Pouco menos que um terço (31%) dos entrevistados para o estudo da Logicalis IT Trends Snapshot, realizado em parceria com a consultoria Stratica, afirma ser plausível que agentes de inteligência artificial (IA) substituam ao menos 20% dos funcionários de escritório de suas empresas em até três anos, enquanto 69% discordam.
Mas a pesquisa também mostra que a discussão sobre substituição de postos de trabalho é parte de um cenário mais amplo de transformação e dúvidas internas. A confiança no uso atual da IA, por exemplo, ainda é um desafio.
Para 65% dos participantes, as decisões estratégicas baseadas em relatórios e resumos gerados por inteligência artificial ainda não são seguras e confiáveis. Ao mesmo tempo, há uma crítica relevante à preparação dos times: 74% afirmam que cursos online oferecidos pelas empresas não são suficientes para habilitar colaboradores no uso produtivo da IA.

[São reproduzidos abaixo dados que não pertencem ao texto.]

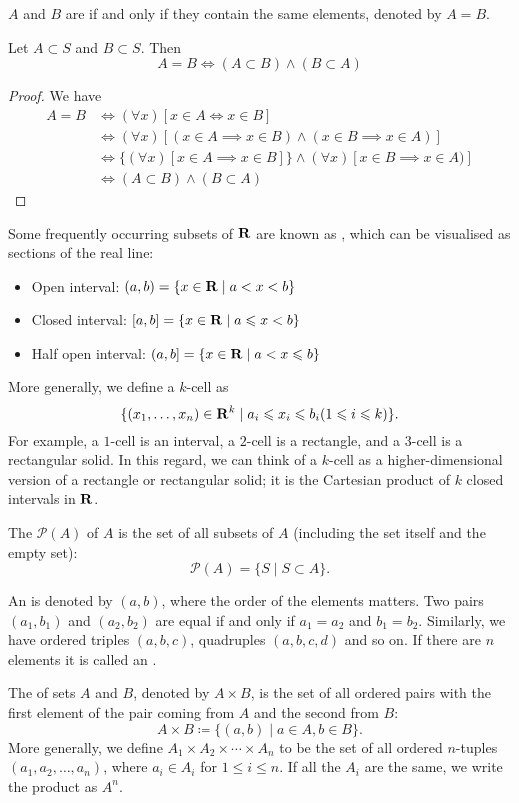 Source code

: $A$ and $B$ are  if and only if they contain the same elements, denoted by $A=B$. 

\begin{proposition}
Let $A\subset S$ and $B\subset S$. Then
\[A=B\iff (A\subset B)\land(B\subset A)\]
\end{proposition}

\begin{proof}
We have 
\begin{align*}
A = B &\iff (\forall x)[x \in A \iff x \in B] \\
&\iff (\forall x)[(x \in A \implies x \in B) \land (x \in B \implies x \in A)] \\
&\iff \{(\forall x)[x \in A \implies x \in B]\} \land {(\forall x)[x \in B \implies x \in A)]} \\
&\iff (A \subset B) \land (B \subset A)
\end{align*}
\end{proof}

Some frequently occurring subsets of $\mathbf R$ are known as , which can be visualised as sections of the real line:
\begin{itemize}
\item Open interval: $(a,b)=\{x\in\mathbf R \mid a<x<b\}$
\item Closed interval: $[a,b]=\{x\in\mathbf R \mid a\leqslant x<b\}$
\item Half open interval: $(a,b]=\{x\in\mathbf R \mid a<x\leqslant b\}$
\end{itemize}
More generally, we define a $k$-cell as
\[\{(x_1,\dots,x_n)\in\mathbf R^k\mid a_i\leqslant x_i\leqslant b_i (1\leqslant i\leqslant k)\}.\]
For example, a $1$-cell is an interval, a $2$-cell is a rectangle, and a $3$-cell is a rectangular solid. In this regard, we can think of a $k$-cell as a higher-dimensional version of a rectangle or rectangular solid; it is the Cartesian product of $k$ closed intervals in $\mathbf R$.

The  $\mathcal{P}(A)$ of $A$ is the set of all subsets of $A$ (including the set itself and the empty set):
\[\mathcal{P}(A)=\{S\mid S\subset A\}.\]

An  is denoted by $(a,b)$, where the order of the elements matters. Two pairs $(a_1,b_1)$ and $(a_2,b_2)$ are equal if and only if $a_1=a_2$ and $b_1=b_2$.  Similarly, we have ordered triples $(a,b,c)$, quadruples $(a,b,c,d)$ and so on. If there are $n$ elements it is called an .

The  of sets $A$ and $B$, denoted by $A \times B$, is the set of all ordered pairs with the first element of the pair coming from $A$ and the second from $B$:
\[A\times B\coloneqq\{(a,b)\mid a\in A,b\in B\}.\]
More generally, we define $A_1 \times A_2 \times \cdots \times A_n$ to be the set of all ordered $n$-tuples $(a_1, a_2, \dots, a_n)$, where $a_i \in A_i$ for $1 \le i \le n$. If all the $A_i$ are the same, we write the product as $A^n$.

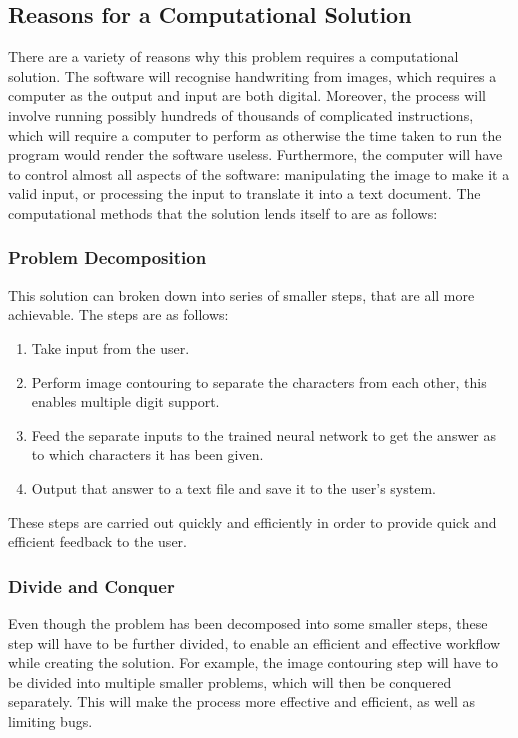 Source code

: \documentclass{report}
\begin{document}
\subsection{Reasons for a Computational Solution}

There are a variety of reasons why this problem requires a computational solution. The software will recognise handwriting from images, which requires a computer as the output and input are both digital. Moreover, the process will involve running possibly hundreds of thousands of complicated instructions, which will require a computer to perform as otherwise the time taken to run the program would render the software useless. Furthermore, the computer will have to control almost all aspects of the software: manipulating the image to make it a valid input, or processing the input to translate it into a text document.
\newline
The computational methods that the solution lends itself to are as follows:

\subsubsection{Problem Decomposition}
This solution can broken down into series of smaller steps, that are all more achievable. The steps are as follows:
\begin{enumerate}
    \item Take input from the user.
    \item Perform image contouring to separate the characters from each other, this enables multiple digit support.
    \item Feed the separate inputs to the trained neural network to get the answer as to which characters it has been given.
    \item Output that answer to a text file and save it to the user's system.
\end{enumerate}
These steps are carried out quickly and efficiently in order to provide quick and efficient feedback to the user.

\subsubsection{Divide and Conquer}
Even though the problem has been decomposed into some smaller steps, these step will have to be further divided, to enable an efficient and effective workflow while creating the solution. For example, the image contouring step will have to be divided into multiple smaller problems, which will then be conquered separately. This will make the process more effective and efficient, as well as limiting bugs.
\end{document}
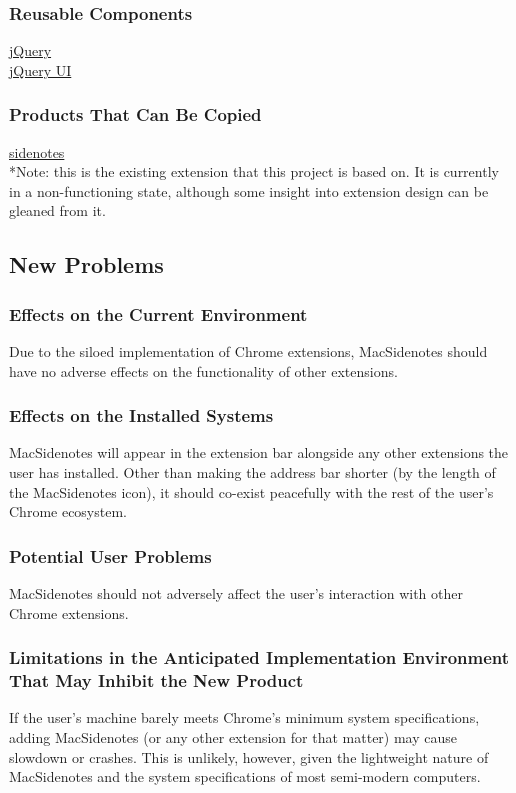 \documentclass[12pt, titlepage]{article}
\begin{document}
\subsubsection{Reusable Components}
	\href{https://jquery.com}
	{jQuery}\\
	\href{http://jqueryui.com/}
	{jQuery UI}
	
\subsubsection{Products That Can Be Copied}
	\href{https://github.com/sidenotes/sidenotes}
	{sidenotes}\\
	*Note: this is the existing extension that this project is based on. It is currently in a non-functioning state, although some insight into extension design can be gleaned from it.
\subsection{New Problems}
\subsubsection{Effects on the Current Environment}
	Due to the siloed implementation of Chrome extensions, MacSidenotes should have no adverse effects on the functionality of other extensions.
\subsubsection{Effects on the Installed Systems}
	MacSidenotes will appear in the extension bar alongside any other extensions the user has installed. Other than making the address bar shorter (by the length of the MacSidenotes icon), it should co-exist peacefully with the rest of the user's Chrome ecosystem.
\subsubsection{Potential User Problems}
	MacSidenotes should not adversely affect the user's interaction with other Chrome extensions.
\subsubsection{Limitations in the Anticipated Implementation Environment That May Inhibit the New Product} 	
	If the user's machine barely meets Chrome's minimum system specifications, adding MacSidenotes (or any other extension for that matter) may cause slowdown or crashes. This is unlikely, however, given the lightweight nature of MacSidenotes and the system specifications of most semi-modern computers.
	
\end{document}
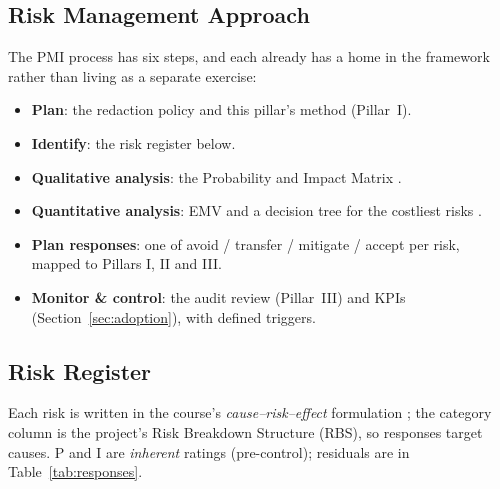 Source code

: \documentclass[12pt,a4paper]{article}
\begin{document}
\subsection{Risk Management Approach}

The PMI process has six steps, and each already has a home in the framework rather than living as a separate exercise:

\begin{itemize}
  \item \textbf{Plan}: the redaction policy and this pillar's method (Pillar~I).
  \item \textbf{Identify}: the risk register below.
  \item \textbf{Qualitative analysis}: the Probability and Impact Matrix \cite{falchi_slides}.
  \item \textbf{Quantitative analysis}: EMV and a decision tree for the costliest risks \cite{falchi_slides}.
  \item \textbf{Plan responses}: one of avoid / transfer / mitigate / accept per risk, mapped to Pillars I, II and III.
  \item \textbf{Monitor \& control}: the audit review (Pillar~III) and KPIs (Section~\ref{sec:adoption}), with defined triggers.
\end{itemize}

\subsection{Risk Register}

Each risk is written in the course's \emph{cause--risk--effect} formulation \cite{falchi_slides}; the category column is the project's Risk Breakdown Structure (RBS), so responses target causes. P and I are \emph{inherent} ratings (pre-control); residuals are in Table~\ref{tab:responses}.
\end{document}
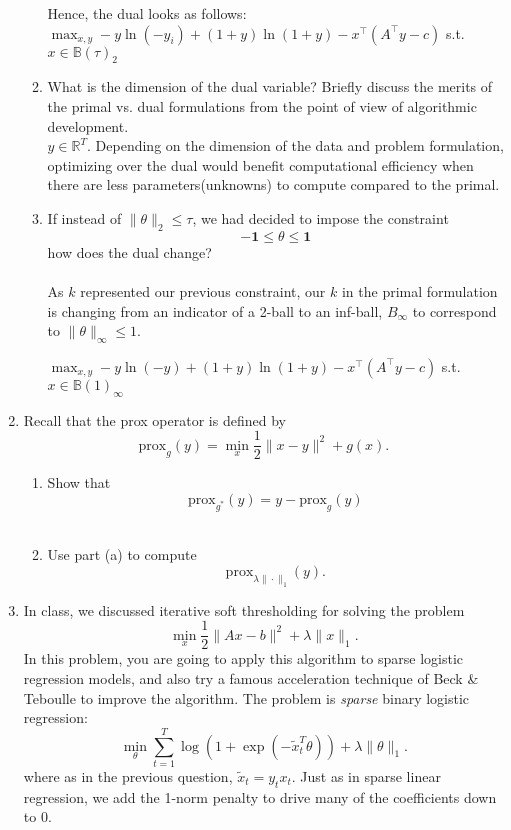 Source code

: \documentclass[12pt]{amsart}
\newcommand{\prox}{\mathrm{prox}}
\begin{document}
\begin{enumerate}
\begin{enumerate}
\noindent
Hence, the dual looks as follows:\\
$\displaystyle \max_{x,y} -y \ln(-y_i) + (1+y)\ln(1+y) - x^\top (A^\top y - c)$ s.t. $x \in \mathbb{B}(\tau)_2$\\


\item  What is the dimension of the dual variable? Briefly discuss the merits of the primal vs. dual 
formulations from the point of view of algorithmic development. \\

\noindent 
$y \in \mathbb{R}^T$. Depending on the dimension of the data and problem formulation, optimizing over the dual would benefit computational efficiency when there are less parameters(unknowns) to compute compared to the primal.\\


\item  If instead of $\|\theta\|_2 \leq \tau$, we had decided to impose the constraint 
  \[
- \mathbf{1} \leq \theta \leq \mathbf{1}
 \]
 how does the dual change? \\\\

\noindent
As $k$ represented our previous constraint, our $k$ in the primal formulation is changing from an indicator of a 2-ball to an inf-ball, $B_\infty$ to correspond to $\|\theta\|_\infty \leq 1$.


$\displaystyle \max_{x,y} -y \ln(-y) + (1+y)\ln(1+y) - x^\top (A^\top y - c)$ s.t. $x \in \mathbb{B}(1)_\infty$ \\


\end{enumerate}

\item Recall that the prox operator is defined by 
\[
\prox_g(y) = \min_x \frac{1}{2}\|x - y\|^2 + g(x).
\]
\begin{enumerate}

\item 
Show  that 
\[
\prox_{g^*} (y) = y - \prox_g(y)
\]
\\
\item Use part (a) to compute 
\[
\prox_{\lambda \|\cdot\|_1}(y).
\]

\end{enumerate}
\newpage

\item 

In class, we discussed iterative soft thresholding for solving the problem 
\[
\min_x \frac{1}{2} \|Ax - b\|^2 + \lambda \|x\|_1. 
\]
In this problem, you are going to apply this algorithm to sparse logistic regression models, 
and also try a famous acceleration technique of Beck \& Teboulle to improve the algorithm. 
The problem is {\it sparse} binary logistic regression: 
\[
\min_{\theta} \sum_{t = 1}^T \log(1 + \exp(-\tilde x_t^T\theta))  + \lambda \|\theta\|_1.
\]
where as in the previous question, $\tilde x_t = y_t x_t$. Just as in sparse linear regression, 
we add the 1-norm penalty to drive many of the coefficients down to $0$.



\end{enumerate}
\end{document}
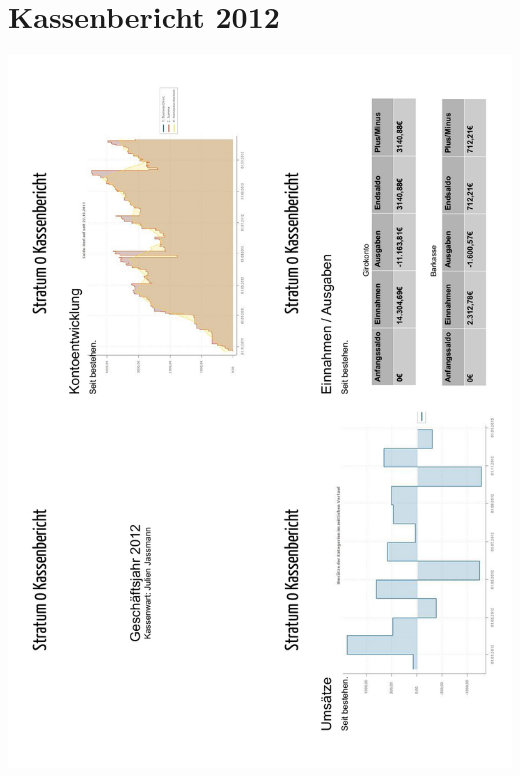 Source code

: \documentclass[a4paper,12pt]{scrartcl}
\begin{document}
\section{Kassenbericht 2012}\label{sec:kassenbericht}
\enlargethispage{4\baselineskip}
\includegraphics[height=\textheight]{images/Kassenbericht_2012_1.pdf}
\newpage
\end{document}

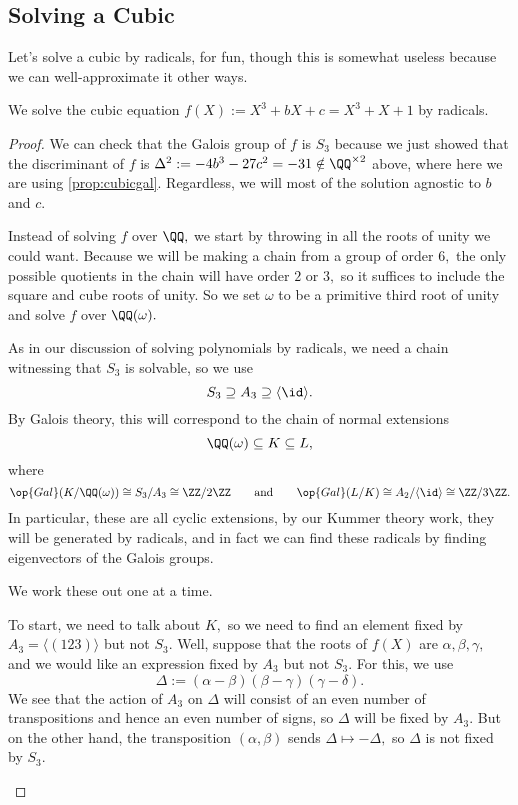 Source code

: \subsection{Solving a Cubic}
Let's solve a cubic by radicals, for fun, though this is somewhat useless because we can well-approximate it other ways.
\begin{exe}
	We solve the cubic equation $f(X):=X^3+bX+c=X^3+X+1$ by radicals.
\end{exe}
\begin{proof}
	We can check that the Galois group of $f$ is $S_3$ because we just showed that the discriminant of $f$ is $\Delta^2:=-4b^3-27c^2=-31\notin\QQ^{\times2}$ above, where here we are using \autoref{prop:cubicgal}. Regardless, we will most of the solution agnostic to $b$ and $c.$

	Instead of solving $f$ over $\QQ,$ we start by throwing in all the roots of unity we could want. Because we will be making a chain from a group of order $6,$ the only possible quotients in the chain will have order $2$ or $3,$ so it suffices to include the square and cube roots of unity. So we set $\omega$ to be a primitive third root of unity and solve $f$ over $\QQ(\omega).$

	As in our discussion of solving polynomials by radicals, we need a chain witnessing that $S_3$ is solvable, so we use
	\[S_3\supseteq A_3\supseteq\langle\id\rangle.\]
	By Galois theory, this will correspond to the chain of normal extensions
	\[\QQ(\omega)\subseteq K\subseteq L,\]
	where
	\[\op{Gal}(K/\QQ(\omega))\cong S_3/A_3\cong\ZZ/2\ZZ\qquad\text{and}\qquad\op{Gal}(L/K)\cong A_2/\langle\id\rangle\cong\ZZ/3\ZZ.\]
	In particular, these are all cyclic extensions, by our Kummer theory work, they will be generated by radicals, and in fact we can find these radicals by finding eigenvectors of the Galois groups.

	We work these out one at a time.
	\begin{listroman}
		\item To start, we need to talk about $K,$ so we need to find an element fixed by $A_3=\langle(123)\rangle$ but not $S_3.$ Well, suppose that the roots of $f(X)$ are $\alpha,\beta,\gamma,$ and we would like an expression fixed by $A_3$ but not $S_3.$ For this, we use
		\[\Delta:=(\alpha-\beta)(\beta-\gamma)(\gamma-\delta).\]
		We see that the action of $A_3$ on $\Delta$ will consist of an even number of transpositions and hence an even number of signs, so $\Delta$ will be fixed by $A_3.$ But on the other hand, the transposition $(\alpha,\beta)$ sends $\Delta\mapsto-\Delta,$ so $\Delta$ is not fixed by $S_3.$
		

\end{listroman}
\end{proof}
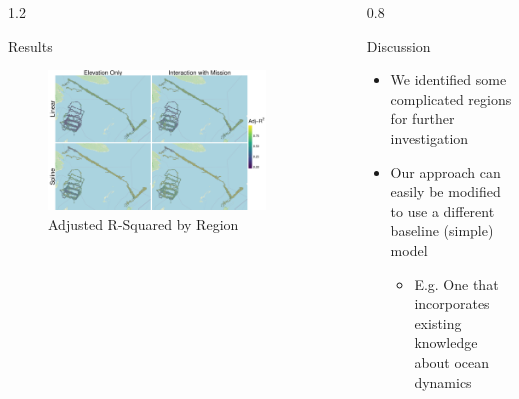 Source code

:\documentclass[final]{beamer}
\newlength{\sepwidth}
\newlength{\colwidth}
\newcommand{\separatorcolumn}{\begin{column}{\sepwidth}\end{column}}
\begin{document}
\begin{frame}[t]
\begin{columns}[t]
\begin{column}{1.2\colwidth}
\begin{block}{Results}
\begin{figure}
\begin{center}
    \centering
    \includegraphics[width=0.92\textwidth]{Figures/R2 Map.pdf}
    \vspace{-25pt}
    \caption{Adjusted R-Squared by Region}
\end{center}
\end{figure}

  \end{block}


\end{column}

\separatorcolumn





\begin{column}{0.8\colwidth}
\vspace{-30pt}

\begin{block}{Discussion}
    \vspace{-15pt}

    \vspace{-25pt}
    \begin{itemize}
        \item We identified some complicated regions for further investigation
        \item Our approach can easily be modified to use a different baseline (simple) model
        \begin{itemize}
            \item E.g. One that incorporates existing knowledge about ocean dynamics
        \end{itemize}
    \end{itemize}


\end{block}
\end{column}
\end{columns}
\end{frame}
\end{document}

Para Fabio Hashimoto, CTO da Logicalis Brasil, os dados sugerem uma certa resistência das pessoas ao tema de IA, o que pode ser causado por falta de conhecimento, medo de ser substituído ou pouca visibilidade sobre como tirar proveito dela no seu dia a dia. Ele assinala que as empresas precisam, comunicar claramente aos profissionais qual sua visão para aplicação de IA e de automação, qual o papel dos colaboradores e que tipo de oportunidade existe para que possam participar dessa visão. “Transparência sobre a estratégia é fundamental para trazer as pessoas-chave a bordo. Sem estratégia e cultura fortes, nenhum ganho sustentável será possível”, destaca.
O avanço da automação também traz incertezas. A maioria (78%) acredita que a IA pode reduzir a capacidade analítica dos profissionais, e 58% apontam que o uso de ferramentas inteligentes pode mascarar baixa performance. Ainda assim, 63% avaliam que, em até três anos, a IA deixará de ser apenas uma ferramenta de automação básica, ganhando aplicações mais avançadas sugeridas pelas próprias áreas de negócio.
Entre os poucos consensos, está a cultura organizacional: 87% dizem que a produtividade com IA depende mais da cultura da empresa do que da tecnologia em si, reforçando que a transformação não é apenas técnica.
“Mesmo reconhecendo que a IA deve trazer significativos impactos à produtividade dos profissionais, a maioria das empresas ainda não se prepara para essa mudança. Falta capacitação adequada, prioridades tecnológicas estão dispersas e investimentos essenciais não avançam. O resultado é uma contradição evidente: as organizações esperam uma transformação profunda, mas seguem sem um planejamento consistente para enfrentá-la”, conclui Hashimoto.